Visualizing, or mental imaging, is a form of nonvocal prayer. It brings the focus of prayer deeply inward, away from the world’s distractions and anxieties. This is generally a Western practice. During a visualization, the practitioner moves beyond articulation and dwells on a specific, sacred image.
If visualizing God is part of your religious preferences, you know that doing so helps you identify with Him. God is technically not just a being, yet imagining Him as one may help you cultivate a relationship more easily. Jewish and Christian traditions often explain God as a loving father. And mystics from the Jewish, Christian, and Sufi (Muslim) traditions often visualize God as a lover. A familial or loving image can aid you in developing intimacy with God.
Some types of visualizations move beyond pictorial images of, say, God’s face. In Judaism, this might involve mentally visualizing the letters of God’s holy name. In Christianity, it could mean imagining the entire scene of Jesus Christ’s crucifixion. There are also many symbolic images that can be meditated upon.
It is extremely important to select an image with which you are comfortable. If you choose an image that is intimidating or disturbing, you are likely to reduce the confidence and receptivity that is so necessary in effective prayer. So if a masculine view of God doesn’t work for you, try a maternal image. If a parental image upsets you, try a brotherly or sisterly visualization. And if a human depiction seems to be holding you back, try various symbols. Many Christians, for example, imagine the Holy Spirit as a dove. And some Christians symbolize the Holy Trinity—their three-part God—as a triangle with an eye inside. Whatever you decide upon, you are likely to find that visualizations are a helpful way to dedicate time and energy to the exploration of God.

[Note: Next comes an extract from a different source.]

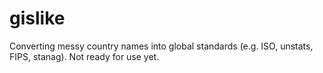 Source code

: gislike
=======

Converting messy country names into global standards (e.g. ISO, unstats, FIPS, stanag). 
Not ready for use yet.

Many people also like to physically focus on an object, which in turn provides the stimulation to mentally fixate on an image or theme. Usually, this involves fixing your gaze upon a religious item and dwelling on its significance. For example, a Christian might gaze upon a cross, which is a symbol not only of the suffering that Jesus Christ endured, but also of a meeting of two realms—the heavenly and the earthly—as depicted in the intersecting lines. And a Buddhist meditator might fix his gaze upon a small statue of the Buddha, placing himself in a quiet state of mind during which the characteristics that the Buddha represents can develop. In such cases, the objects serve as prayer aids.
It seems that, universally, the breath is linked to the Divine, to the soul, to the most fundamental aspects of life. In Judeo-Christian Biblical text, God brought the first people to life by breathing into their bodies. It is therefore not surprising that so many religious approaches include breathing meditations.
Many people imagine the breath as God’s divine energy, filling the prayer practitioner with life and emptying him of impurities. Just dwelling on this interaction with God is a prayer in and of itself. The breath can also be understood as a bridge between the two realms—the outer world and the inner world. By focusing on the movement of the breath between these two spheres, the prayer practitioner can learn to move away from egocentrism and realize his place in the flux of God’s universe.